**EXERCISE:** What lines below contain the word "application"? Please pull each one out.

[Dataset entries]

☆ ☆ ☆ ☆

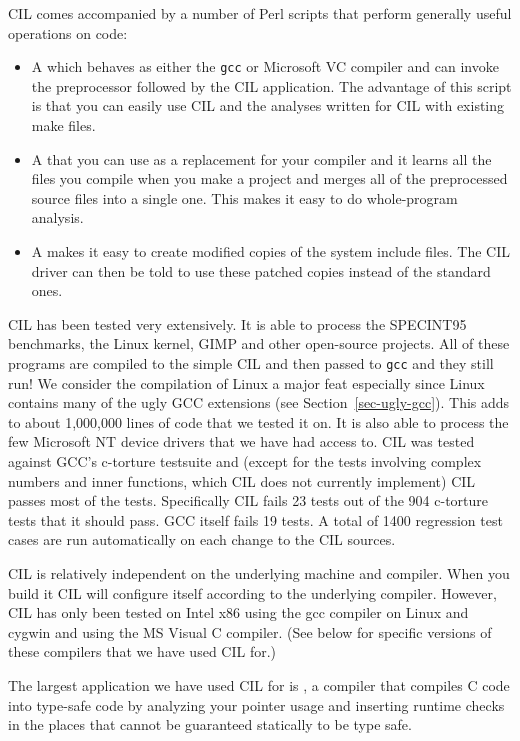 \documentclass{article}
\def\secref#1{Section~\ref{sec-#1}}
\def\t#1{{\tt #1}}
\begin{document}
 CIL comes accompanied by a number of Perl scripts that perform generally
useful operations on code:
\begin{itemize}
\item A  which behaves as either the \t{gcc} or
Microsoft VC compiler and can invoke the preprocessor followed by the CIL
application. The advantage of this script is that you can easily use CIL and
the analyses written for CIL with existing make files.
\item A  that you can use as a
replacement for your compiler and it learns all the files you compile when you
make a project and merges all of the preprocessed source files into a single
one. This makes it easy to do whole-program analysis.
\item A  makes it easy to create modified
copies of the system include files. The CIL driver can then be told to use
these patched copies instead of the standard ones.
\end{itemize}

 CIL has been tested very extensively. It is able to process the SPECINT95
benchmarks, the Linux kernel, GIMP and other open-source projects. All of
these programs are compiled to the simple CIL and then passed to \t{gcc} and
they still run! We consider the compilation of Linux a major feat especially
since Linux contains many of the ugly GCC extensions (see \secref{ugly-gcc}).
This adds to about 1,000,000 lines of code that we tested it on. It is also
able to process the few Microsoft NT device drivers that we have had access
to. CIL was tested against GCC's c-torture testsuite and (except for the tests
involving complex numbers and inner functions, which CIL does not currently
implement) CIL passes most of the tests. Specifically CIL fails 23 tests out
of the 904 c-torture tests that it should pass. GCC itself fails 19 tests. A
total of 1400 regression test cases are run automatically on each change to
the CIL sources.

 CIL is relatively independent on the underlying machine and compiler. When
you build it CIL will configure itself according to the underlying compiler.
However, CIL has only been tested on Intel x86 using the gcc compiler on Linux
and cygwin and using the MS Visual C compiler. (See below for specific
versions of these compilers that we have used CIL for.)

 The largest application we have used CIL for is
, a compiler that compiles C code into
type-safe code by analyzing your pointer usage and inserting runtime checks in
the places that cannot be guaranteed statically to be type safe.  
\end{document}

☆ ☆ ☆ ☆

**RESPONSE BELOW:**
application. The advantage of this script is that you can easily use CIL and
 The largest application we have used CIL for is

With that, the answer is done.